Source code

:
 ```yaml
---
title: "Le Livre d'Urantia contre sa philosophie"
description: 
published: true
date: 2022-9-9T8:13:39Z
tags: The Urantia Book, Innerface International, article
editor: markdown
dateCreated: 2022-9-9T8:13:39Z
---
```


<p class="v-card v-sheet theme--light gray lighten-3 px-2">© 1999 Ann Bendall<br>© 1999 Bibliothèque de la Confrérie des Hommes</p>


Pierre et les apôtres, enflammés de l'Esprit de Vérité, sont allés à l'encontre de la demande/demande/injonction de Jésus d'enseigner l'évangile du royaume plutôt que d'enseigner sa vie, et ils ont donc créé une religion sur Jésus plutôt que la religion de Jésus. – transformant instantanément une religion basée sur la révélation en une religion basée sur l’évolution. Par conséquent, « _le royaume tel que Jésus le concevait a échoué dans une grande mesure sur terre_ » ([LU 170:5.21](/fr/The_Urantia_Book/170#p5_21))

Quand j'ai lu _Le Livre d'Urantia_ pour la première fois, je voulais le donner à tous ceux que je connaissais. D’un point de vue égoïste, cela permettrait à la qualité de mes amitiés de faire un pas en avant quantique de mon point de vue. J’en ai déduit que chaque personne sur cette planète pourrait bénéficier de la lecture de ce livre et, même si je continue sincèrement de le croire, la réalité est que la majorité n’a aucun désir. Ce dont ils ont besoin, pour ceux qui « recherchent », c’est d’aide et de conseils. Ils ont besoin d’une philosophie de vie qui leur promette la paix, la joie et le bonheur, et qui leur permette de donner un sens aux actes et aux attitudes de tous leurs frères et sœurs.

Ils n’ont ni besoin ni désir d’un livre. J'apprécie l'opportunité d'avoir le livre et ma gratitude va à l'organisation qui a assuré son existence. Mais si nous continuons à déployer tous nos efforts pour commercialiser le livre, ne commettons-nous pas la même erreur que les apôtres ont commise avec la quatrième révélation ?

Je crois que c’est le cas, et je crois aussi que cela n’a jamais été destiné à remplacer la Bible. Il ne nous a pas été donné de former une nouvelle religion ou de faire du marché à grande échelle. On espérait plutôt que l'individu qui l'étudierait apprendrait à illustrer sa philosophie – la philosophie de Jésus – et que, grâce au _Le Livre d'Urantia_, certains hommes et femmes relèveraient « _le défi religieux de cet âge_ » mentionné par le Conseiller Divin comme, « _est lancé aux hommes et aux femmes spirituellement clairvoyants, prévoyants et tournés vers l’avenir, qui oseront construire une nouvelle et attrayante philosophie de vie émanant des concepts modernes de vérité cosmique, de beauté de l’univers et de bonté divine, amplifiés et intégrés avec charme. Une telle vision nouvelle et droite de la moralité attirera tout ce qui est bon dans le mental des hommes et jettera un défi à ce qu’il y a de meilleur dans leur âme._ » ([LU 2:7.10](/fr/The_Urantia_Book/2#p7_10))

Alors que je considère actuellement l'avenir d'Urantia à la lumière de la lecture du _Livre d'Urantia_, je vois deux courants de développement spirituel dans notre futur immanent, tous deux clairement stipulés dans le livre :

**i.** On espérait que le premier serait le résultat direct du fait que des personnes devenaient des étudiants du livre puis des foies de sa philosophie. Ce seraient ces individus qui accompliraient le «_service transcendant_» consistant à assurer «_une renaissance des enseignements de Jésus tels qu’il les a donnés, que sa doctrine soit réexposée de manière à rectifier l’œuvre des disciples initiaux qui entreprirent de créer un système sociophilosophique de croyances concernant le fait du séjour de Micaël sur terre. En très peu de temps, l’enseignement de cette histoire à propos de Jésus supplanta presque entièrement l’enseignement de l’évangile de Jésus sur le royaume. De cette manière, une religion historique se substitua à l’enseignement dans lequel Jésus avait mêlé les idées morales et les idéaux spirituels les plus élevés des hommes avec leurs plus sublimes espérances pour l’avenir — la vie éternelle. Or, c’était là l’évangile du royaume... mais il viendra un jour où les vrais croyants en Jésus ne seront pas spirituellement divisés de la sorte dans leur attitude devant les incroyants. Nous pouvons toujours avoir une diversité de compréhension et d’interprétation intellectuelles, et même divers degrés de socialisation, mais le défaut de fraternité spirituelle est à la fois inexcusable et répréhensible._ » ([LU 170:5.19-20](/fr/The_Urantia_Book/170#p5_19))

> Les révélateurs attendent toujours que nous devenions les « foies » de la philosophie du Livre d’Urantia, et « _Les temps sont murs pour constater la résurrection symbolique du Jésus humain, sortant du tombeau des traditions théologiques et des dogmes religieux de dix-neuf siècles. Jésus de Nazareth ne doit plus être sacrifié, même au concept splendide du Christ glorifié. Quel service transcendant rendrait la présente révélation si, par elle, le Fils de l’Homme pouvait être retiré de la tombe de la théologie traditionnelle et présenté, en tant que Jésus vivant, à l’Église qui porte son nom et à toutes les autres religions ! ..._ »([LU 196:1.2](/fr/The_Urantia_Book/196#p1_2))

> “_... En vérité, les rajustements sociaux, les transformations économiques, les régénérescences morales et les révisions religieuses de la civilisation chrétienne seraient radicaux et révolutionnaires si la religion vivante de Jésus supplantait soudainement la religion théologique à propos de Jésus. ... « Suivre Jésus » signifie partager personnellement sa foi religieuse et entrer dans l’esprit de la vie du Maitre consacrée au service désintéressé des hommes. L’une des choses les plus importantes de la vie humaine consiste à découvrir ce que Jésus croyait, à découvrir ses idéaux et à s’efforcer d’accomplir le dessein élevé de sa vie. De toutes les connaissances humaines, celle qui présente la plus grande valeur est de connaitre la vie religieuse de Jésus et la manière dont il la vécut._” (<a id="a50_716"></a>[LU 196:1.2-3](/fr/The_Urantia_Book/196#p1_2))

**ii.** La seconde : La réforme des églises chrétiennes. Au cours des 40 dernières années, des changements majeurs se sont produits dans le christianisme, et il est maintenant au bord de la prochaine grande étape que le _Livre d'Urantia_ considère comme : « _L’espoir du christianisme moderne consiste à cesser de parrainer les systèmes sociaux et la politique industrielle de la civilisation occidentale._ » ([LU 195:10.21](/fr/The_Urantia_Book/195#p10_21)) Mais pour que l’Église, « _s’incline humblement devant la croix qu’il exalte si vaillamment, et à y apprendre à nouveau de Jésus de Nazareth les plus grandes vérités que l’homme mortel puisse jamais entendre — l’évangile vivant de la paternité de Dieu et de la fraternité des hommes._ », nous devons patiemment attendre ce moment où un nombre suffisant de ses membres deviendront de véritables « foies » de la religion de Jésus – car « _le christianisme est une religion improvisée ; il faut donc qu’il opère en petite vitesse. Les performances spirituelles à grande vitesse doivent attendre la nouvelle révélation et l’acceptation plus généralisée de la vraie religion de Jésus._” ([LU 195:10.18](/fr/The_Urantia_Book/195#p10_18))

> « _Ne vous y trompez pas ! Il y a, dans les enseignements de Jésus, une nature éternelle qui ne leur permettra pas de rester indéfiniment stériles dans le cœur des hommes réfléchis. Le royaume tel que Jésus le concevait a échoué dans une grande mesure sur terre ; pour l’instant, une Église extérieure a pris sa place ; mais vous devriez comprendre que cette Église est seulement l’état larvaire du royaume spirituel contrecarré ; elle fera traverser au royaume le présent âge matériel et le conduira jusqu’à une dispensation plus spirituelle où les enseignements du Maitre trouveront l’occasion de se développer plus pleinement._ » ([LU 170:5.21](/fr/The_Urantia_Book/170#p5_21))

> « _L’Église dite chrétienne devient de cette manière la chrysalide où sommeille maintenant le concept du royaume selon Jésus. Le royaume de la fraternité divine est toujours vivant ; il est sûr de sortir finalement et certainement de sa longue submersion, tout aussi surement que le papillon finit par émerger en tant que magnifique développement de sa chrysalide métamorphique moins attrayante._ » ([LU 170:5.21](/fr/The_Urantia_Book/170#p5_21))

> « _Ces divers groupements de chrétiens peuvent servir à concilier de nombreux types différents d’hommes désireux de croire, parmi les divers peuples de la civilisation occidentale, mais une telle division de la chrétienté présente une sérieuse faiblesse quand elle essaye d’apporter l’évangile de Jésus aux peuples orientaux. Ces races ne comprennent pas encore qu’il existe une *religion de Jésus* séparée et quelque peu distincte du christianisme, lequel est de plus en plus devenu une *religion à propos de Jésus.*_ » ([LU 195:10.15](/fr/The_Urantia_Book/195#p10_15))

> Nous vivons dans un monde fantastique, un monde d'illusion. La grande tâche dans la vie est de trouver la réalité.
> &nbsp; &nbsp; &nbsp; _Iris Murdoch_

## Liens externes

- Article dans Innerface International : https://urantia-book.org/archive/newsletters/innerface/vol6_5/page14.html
○ ○ ○ ○ ○
- PROBLEM DESCRIPTION:
Among the entries above, the line containing "Confrérie des Hommes</p>", the line containing "Ils n’ont ni", and all lines between them are to be restated word for word; nothing else belongs in the reply.

- RESULT:
<p class="v-card v-sheet theme--light gray lighten-3 px-2">© 1999 Ann Bendall<br>© 1999 Bibliothèque de la Confrérie des Hommes</p>


Pierre et les apôtres, enflammés de l'Esprit de Vérité, sont allés à l'encontre de la demande/demande/injonction de Jésus d'enseigner l'évangile du royaume plutôt que d'enseigner sa vie, et ils ont donc créé une religion sur Jésus plutôt que la religion de Jésus. – transformant instantanément une religion basée sur la révélation en une religion basée sur l’évolution. Par conséquent, « _le royaume tel que Jésus le concevait a échoué dans une grande mesure sur terre_ » ([LU 170:5.21](/fr/The_Urantia_Book/170#p5_21))

Quand j'ai lu _Le Livre d'Urantia_ pour la première fois, je voulais le donner à tous ceux que je connaissais. D’un point de vue égoïste, cela permettrait à la qualité de mes amitiés de faire un pas en avant quantique de mon point de vue. J’en ai déduit que chaque personne sur cette planète pourrait bénéficier de la lecture de ce livre et, même si je continue sincèrement de le croire, la réalité est que la majorité n’a aucun désir. Ce dont ils ont besoin, pour ceux qui « recherchent », c’est d’aide et de conseils. Ils ont besoin d’une philosophie de vie qui leur promette la paix, la joie et le bonheur, et qui leur permette de donner un sens aux actes et aux attitudes de tous leurs frères et sœurs.

Ils n’ont ni besoin ni désir d’un livre. J'apprécie l'opportunité d'avoir le livre et ma gratitude va à l'organisation qui a assuré son existence. Mais si nous continuons à déployer tous nos efforts pour commercialiser le livre, ne commettons-nous pas la même erreur que les apôtres ont commise avec la quatrième révélation ?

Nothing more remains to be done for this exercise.